◆ **TASK TO CARRY OUT**
A faithful copy of each entry below is expected, with the images removed.

*** SUPPLIED ENTRIES ***

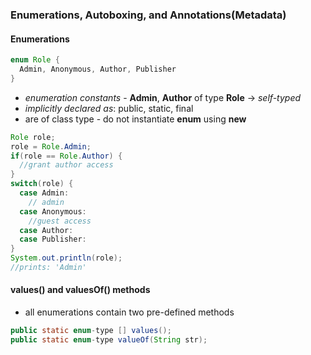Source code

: ### Enumerations, Autoboxing, and Annotations(Metadata)

#### Enumerations

```java
enum Role {
  Admin, Anonymous, Author, Publisher
}
```
- _enumeration constants_ - __Admin__, __Author__ of type __Role__ -> _self-typed_
- _implicitly declared as_: public, static, final
- are of class type - do not instantiate __enum__ using __new__
```java
Role role;
role = Role.Admin;
if(role == Role.Author) {
  //grant author access
}
switch(role) {
  case Admin:
    // admin
  case Anonymous:
    //guest access
  case Author:
  case Publisher:
}
System.out.println(role);
//prints: 'Admin'
```
#### values() and valuesOf() methods
- all enumerations contain two pre-defined methods

```java
public static enum-type [] values();
public static enum-type valueOf(String str);
```
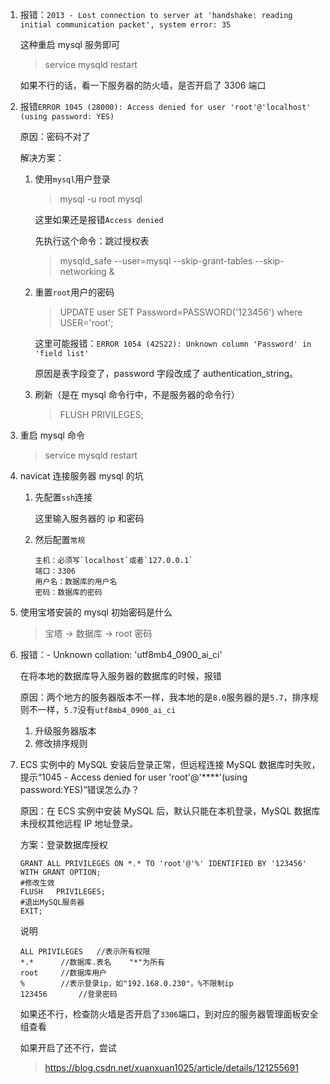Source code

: 1. 报错：`2013 - Lost connection to server at 'handshake: reading initial communication packet', system error: 35`

   这种重启 mysql 服务即可

   > service mysqld restart

   如果不行的话，看一下服务器的防火墙，是否开启了 3306 端口

2. 报错`ERROR 1045 (28000): Access denied for user 'root'@'localhost' (using password: YES)`

   原因：密码不对了

   解决方案：

   1. 使用`mysql`用户登录

      > mysql -u root mysql

      这里如果还是报错`Access denied`

      先执行这个命令：跳过授权表

      > mysqld_safe --user=mysql --skip-grant-tables --skip-networking &

   2. 重置`root`用户的密码

      > UPDATE user SET Password=PASSWORD('123456') where USER='root';

      这里可能报错：`ERROR 1054 (42S22): Unknown column 'Password' in 'field list'`

      原因是表字段变了，password 字段改成了 authentication_string。

   3. 刷新（是在 mysql 命令行中，不是服务器的命令行）

      > FLUSH PRIVILEGES;

3. 重启 mysql 命令

   > service mysqld restart

4. navicat 连接服务器 mysql 的坑

   1. 先配置`ssh`连接

      这里输入服务器的 ip 和密码

   2. 然后配置`常规`

      ```shell
      主机：必须写`localhost`或者`127.0.0.1`
      端口：3306
      用户名：数据库的用户名
      密码：数据库的密码
      ```

5. 使用宝塔安装的 mysql 初始密码是什么

   > 宝塔 -> 数据库 -> root 密码

6. 报错：- Unknown collation: 'utf8mb4_0900_ai_ci'

   在将本地的数据库导入服务器的数据库的时候，报错

   原因：两个地方的服务器版本不一样，我本地的是`8.0`服务器的是`5.7`，排序规则不一样，`5.7`没有`utf8mb4_0900_ai_ci`

   1. 升级服务器版本
   2. 修改排序规则

7. ECS 实例中的 MySQL 安装后登录正常，但远程连接 MySQL 数据库时失败，提示“1045 - Access denied for user 'root'@'\*\*\*\*'(using password:YES)”错误怎么办？

   原因：在 ECS 实例中安装 MySQL 后，默认只能在本机登录，MySQL 数据库未授权其他远程 IP 地址登录。

   方案：登录数据库授权

   ```shell
   GRANT ALL PRIVILEGES ON *.* TO 'root'@'%' IDENTIFIED BY '123456' WITH GRANT OPTION;
   #修改生效
   FLUSH   PRIVILEGES;
   #退出MySQL服务器
   EXIT;
   ```

   说明

   ```shell
   ALL PRIVILEGES	//表示所有权限
   *.*		//数据库.表名    "*"为所有
   root		//数据库用户
   %		//表示登录ip，如"192.168.0.230"，%不限制ip
   123456		//登录密码
   ```

   如果还不行，检查防火墙是否开启了`3306`端口，到对应的服务器管理面板安全组查看

   如果开启了还不行，尝试

   > https://blog.csdn.net/xuanxuan1025/article/details/121255691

***

◆ **SOLUTION TO THE PROBLEM**
Source code

: ### Enumerations, Autoboxing, and Annotations(Metadata)

#### Enumerations

```java
enum Role {
  Admin, Anonymous, Author, Publisher
}
```
- _enumeration constants_ - __Admin__, __Author__ of type __Role__ -> _self-typed_
- _implicitly declared as_: public, static, final
- are of class type - do not instantiate __enum__ using __new__
```java
Role role;
role = Role.Admin;
if(role == Role.Author) {
  //grant author access
}
switch(role) {
  case Admin:
    // admin
  case Anonymous:
    //guest access
  case Author:
  case Publisher:
}
System.out.println(role);
//prints: 'Admin'
```
#### values() and valuesOf() methods
- all enumerations contain two pre-defined methods

```java
public static enum-type [] values();
public static enum-type valueOf(String str);
```
Source code

: 1. 报错：`2013 - Lost connection to server at 'handshake: reading initial communication packet', system error: 35`

   这种重启 mysql 服务即可

   > service mysqld restart

   如果不行的话，看一下服务器的防火墙，是否开启了 3306 端口

2. 报错`ERROR 1045 (28000): Access denied for user 'root'@'localhost' (using password: YES)`

   原因：密码不对了

   解决方案：

   1. 使用`mysql`用户登录

      > mysql -u root mysql

      这里如果还是报错`Access denied`

      先执行这个命令：跳过授权表

      > mysqld_safe --user=mysql --skip-grant-tables --skip-networking &

   2. 重置`root`用户的密码

      > UPDATE user SET Password=PASSWORD('123456') where USER='root';

      这里可能报错：`ERROR 1054 (42S22): Unknown column 'Password' in 'field list'`

      原因是表字段变了，password 字段改成了 authentication_string。

   3. 刷新（是在 mysql 命令行中，不是服务器的命令行）

      > FLUSH PRIVILEGES;

3. 重启 mysql 命令

   > service mysqld restart

4. navicat 连接服务器 mysql 的坑

   1. 先配置`ssh`连接

      这里输入服务器的 ip 和密码

   2. 然后配置`常规`

      ```shell
      主机：必须写`localhost`或者`127.0.0.1`
      端口：3306
      用户名：数据库的用户名
      密码：数据库的密码
      ```

5. 使用宝塔安装的 mysql 初始密码是什么

   > 宝塔 -> 数据库 -> root 密码

6. 报错：- Unknown collation: 'utf8mb4_0900_ai_ci'

   在将本地的数据库导入服务器的数据库的时候，报错

   原因：两个地方的服务器版本不一样，我本地的是`8.0`服务器的是`5.7`，排序规则不一样，`5.7`没有`utf8mb4_0900_ai_ci`

   1. 升级服务器版本
   2. 修改排序规则

7. ECS 实例中的 MySQL 安装后登录正常，但远程连接 MySQL 数据库时失败，提示“1045 - Access denied for user 'root'@'\*\*\*\*'(using password:YES)”错误怎么办？

   原因：在 ECS 实例中安装 MySQL 后，默认只能在本机登录，MySQL 数据库未授权其他远程 IP 地址登录。

   方案：登录数据库授权

   ```shell
   GRANT ALL PRIVILEGES ON *.* TO 'root'@'%' IDENTIFIED BY '123456' WITH GRANT OPTION;
   #修改生效
   FLUSH   PRIVILEGES;
   #退出MySQL服务器
   EXIT;
   ```

   说明

   ```shell
   ALL PRIVILEGES	//表示所有权限
   *.*		//数据库.表名    "*"为所有
   root		//数据库用户
   %		//表示登录ip，如"192.168.0.230"，%不限制ip
   123456		//登录密码
   ```

   如果还不行，检查防火墙是否开启了`3306`端口，到对应的服务器管理面板安全组查看

   如果开启了还不行，尝试

   > https://blog.csdn.net/xuanxuan1025/article/details/121255691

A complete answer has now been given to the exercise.